Monday, December 25th (Christmas Day).—Turning in last night was the work of a very few minutes, and this morning I awoke perfectly refreshed and ready to appreciate anew the wonders of the prospect that met my eyes. The pillar of fire was still distinctly visible when I looked out from my window, though it was not so bright as when I had last seen it; but even as I looked it began to fade, and gradually disappeared. At the same moment a river of glowing lava issued from the side of the bank we had climbed with so much difficulty yesterday, and slowly but surely overflowed the ground we had walked over. I woke Tom, and you may imagine the feelings with which we gazed upon this startling phenomenon, which, had it occurred a few hours earlier, might have caused the destruction of the whole party. If our expedition had been made to-day instead of yesterday, we should certainly have had to proceed by a different route to the crater, and should have looked down on the lake of fire from a different spot.
I cannot hope that in my attempt to give you some idea of Kilauea as we beheld it, I shall be successful in conveying more than a very faint impression of its glories. I feel that my description is so utterly inadequate, that, were it not for the space, I should be tempted to send you in full the experiences of previous visitors, as narrated in Miss Bird’s ‘Six Months in the Sandwich Islands,’ and Mr.

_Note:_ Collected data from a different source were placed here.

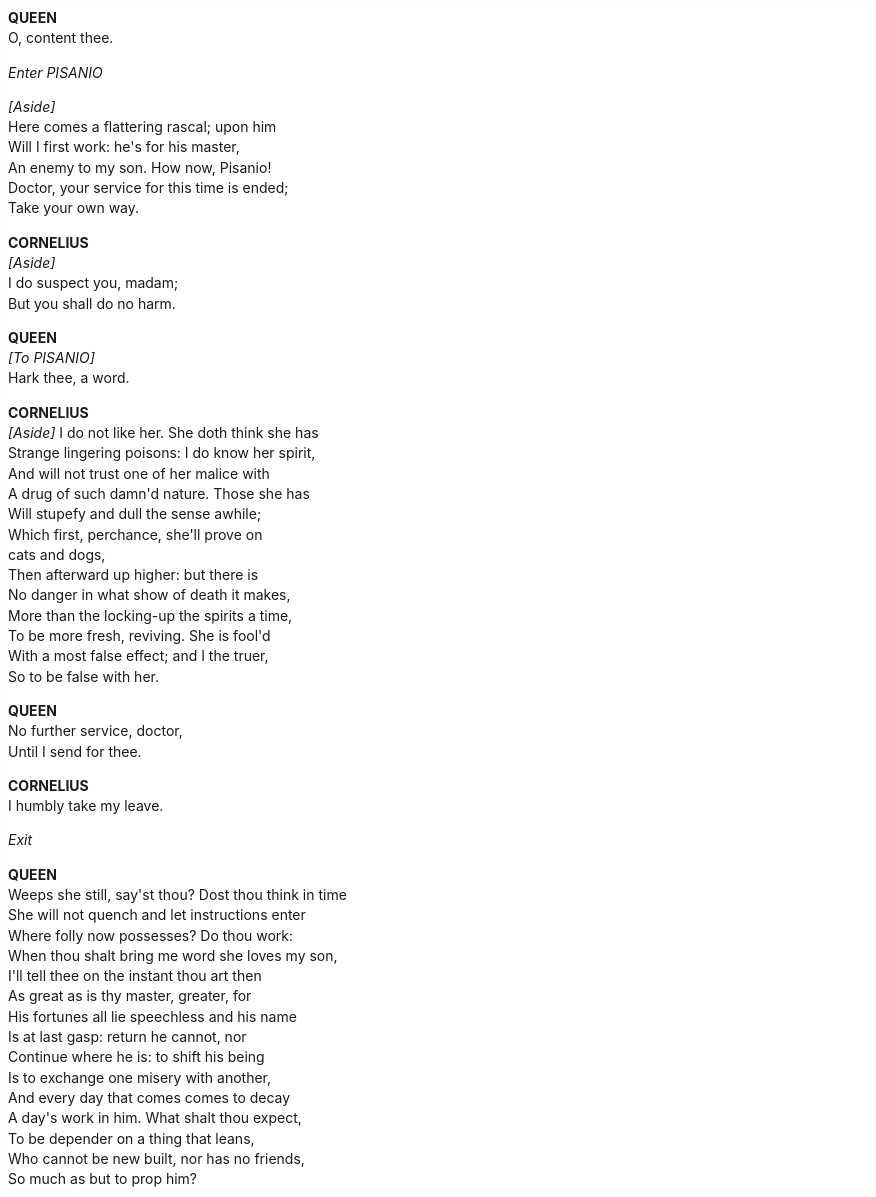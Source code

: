 **QUEEN**  
O, content thee.

_Enter PISANIO_

_\[Aside]_  
Here comes a flattering rascal; upon him  
Will I first work: he's for his master,  
An enemy to my son. How now, Pisanio!  
Doctor, your service for this time is ended;  
Take your own way.

**CORNELIUS**  
_\[Aside]_  
I do suspect you, madam;  
But you shall do no harm.

**QUEEN**  
_\[To PISANIO]_  
Hark thee, a word.

**CORNELIUS**  
_\[Aside]_
I do not like her. She doth think she has  
Strange lingering poisons: I do know her spirit,  
And will not trust one of her malice with  
A drug of such damn'd nature. Those she has  
Will stupefy and dull the sense awhile;  
Which first, perchance, she'll prove on  
cats and dogs,  
Then afterward up higher: but there is  
No danger in what show of death it makes,  
More than the locking-up the spirits a time,  
To be more fresh, reviving. She is fool'd  
With a most false effect; and I the truer,  
So to be false with her.

**QUEEN**  
No further service, doctor,  
Until I send for thee.

**CORNELIUS**  
I humbly take my leave.

_Exit_

**QUEEN**  
Weeps she still, say'st thou? Dost thou think in time  
She will not quench and let instructions enter  
Where folly now possesses? Do thou work:  
When thou shalt bring me word she loves my son,  
I'll tell thee on the instant thou art then  
As great as is thy master, greater, for  
His fortunes all lie speechless and his name  
Is at last gasp: return he cannot, nor  
Continue where he is: to shift his being  
Is to exchange one misery with another,  
And every day that comes comes to decay  
A day's work in him. What shalt thou expect,  
To be depender on a thing that leans,  
Who cannot be new built, nor has no friends,  
So much as but to prop him?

Bodham Whetham’s ‘Pearls of the Pacific.’ The account contained in the former work I had read before arriving here; the latter I enjoyed at the ‘Volcano House.’ Both are well worth reading by any one who feels an interest in the subject.
It would, I think, be difficult to imagine a more interesting and exciting mode of spending Christmas Eve than yesterday has taught us, or a stranger situation in which to exchange our Christmas greetings than beneath the grass roof of an inn on the edge of a volcano in the remote Sandwich Islands. They were certainly rendered none the less cordial and sincere by the novelty of our position, and I think we are all rather glad not to have in prospect the inevitable feastings and ceremonies, without which it seems to be impossible to commemorate this season in England. If we had seen nothing but Kilauea since we left home, we should have been well rewarded for our long voyage.
At six o’clock we were dressed and packed. Breakfast followed at half-past, and at seven we were prepared for a start. Our kind, active host, and his wife and baby, all came out to see us off. The canter over the dewy grass, in the fresh morning air, was most invigorating. It was evident that no one had passed along the road since Saturday night, for we picked up several waifs and strays dropped in the dark on our way up—a whip, a stirrup, mackintosh hood, &c.